Collected data:
══════════

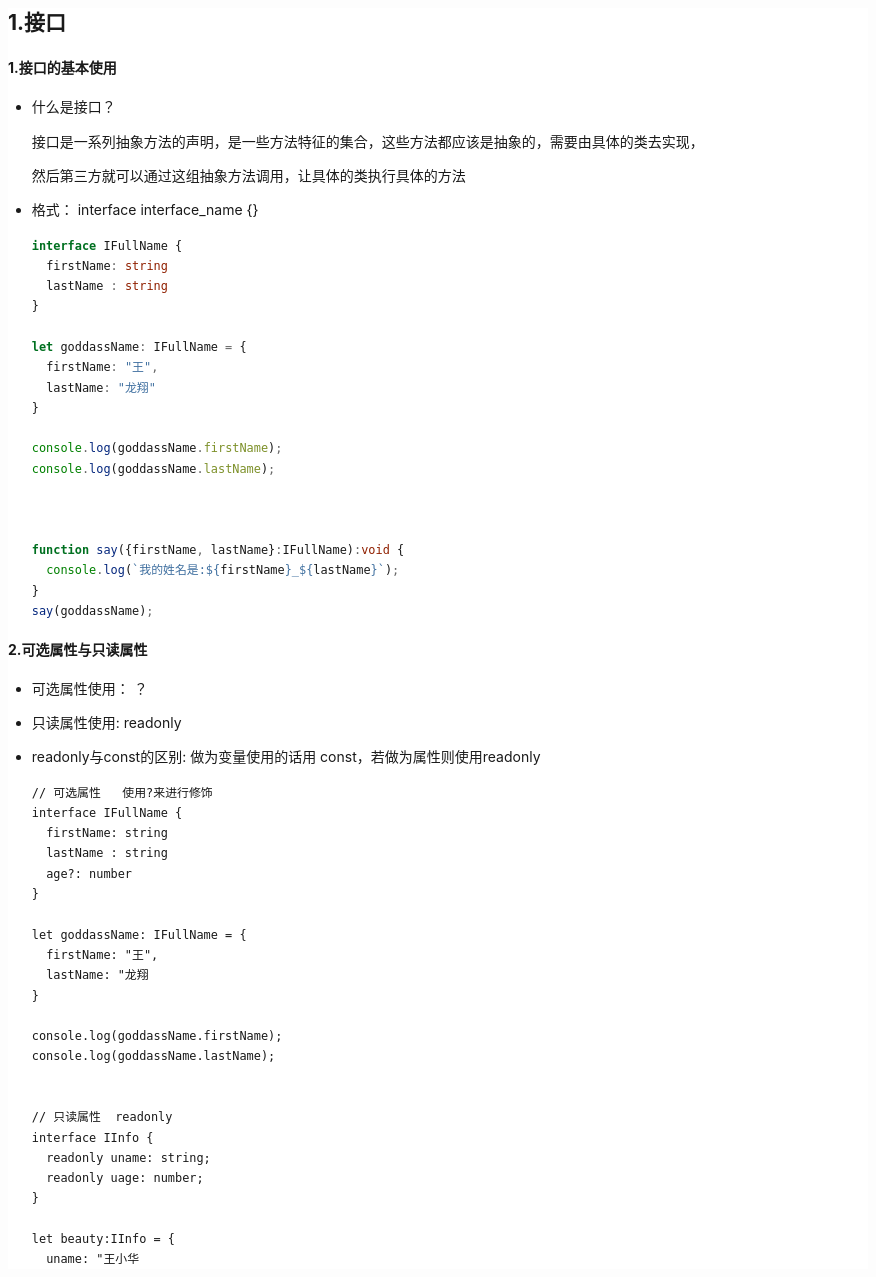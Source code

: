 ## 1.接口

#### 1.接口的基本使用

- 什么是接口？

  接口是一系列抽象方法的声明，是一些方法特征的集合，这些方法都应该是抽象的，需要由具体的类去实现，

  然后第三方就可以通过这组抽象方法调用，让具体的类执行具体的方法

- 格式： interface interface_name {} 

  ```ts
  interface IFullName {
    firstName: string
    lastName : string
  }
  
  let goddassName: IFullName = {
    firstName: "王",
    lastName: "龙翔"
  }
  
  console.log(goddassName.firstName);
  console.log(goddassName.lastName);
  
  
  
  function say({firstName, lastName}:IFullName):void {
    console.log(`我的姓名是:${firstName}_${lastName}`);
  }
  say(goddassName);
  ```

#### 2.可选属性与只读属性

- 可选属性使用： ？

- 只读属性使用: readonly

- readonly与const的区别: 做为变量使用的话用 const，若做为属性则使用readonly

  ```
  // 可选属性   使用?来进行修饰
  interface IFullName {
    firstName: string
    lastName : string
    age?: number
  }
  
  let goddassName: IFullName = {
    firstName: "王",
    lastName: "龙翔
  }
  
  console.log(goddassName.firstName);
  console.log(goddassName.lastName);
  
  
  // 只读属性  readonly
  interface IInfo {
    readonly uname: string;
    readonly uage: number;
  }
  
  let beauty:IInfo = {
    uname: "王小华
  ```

══════════

◆ THE PROBLEM
Would you please retype all the data exactly? Leave out whatever pictures it holds.

◆ SOLUTION
Source code

: ## 1.接口

#### 1.接口的基本使用

- 什么是接口？

  接口是一系列抽象方法的声明，是一些方法特征的集合，这些方法都应该是抽象的，需要由具体的类去实现，

  然后第三方就可以通过这组抽象方法调用，让具体的类执行具体的方法

- 格式： interface interface_name {} 

  ```ts
  interface IFullName {
    firstName: string
    lastName : string
  }
  
  let goddassName: IFullName = {
    firstName: "王",
    lastName: "龙翔"
  }
  
  console.log(goddassName.firstName);
  console.log(goddassName.lastName);
  
  
  
  function say({firstName, lastName}:IFullName):void {
    console.log(`我的姓名是:${firstName}_${lastName}`);
  }
  say(goddassName);
  ```

#### 2.可选属性与只读属性

- 可选属性使用： ？

- 只读属性使用: readonly

- readonly与const的区别: 做为变量使用的话用 const，若做为属性则使用readonly

  ```
  // 可选属性   使用?来进行修饰
  interface IFullName {
    firstName: string
    lastName : string
    age?: number
  }
  
  let goddassName: IFullName = {
    firstName: "王",
    lastName: "龙翔
  }
  
  console.log(goddassName.firstName);
  console.log(goddassName.lastName);
  
  
  // 只读属性  readonly
  interface IInfo {
    readonly uname: string;
    readonly uage: number;
  }
  
  let beauty:IInfo = {
    uname: "王小华
  ```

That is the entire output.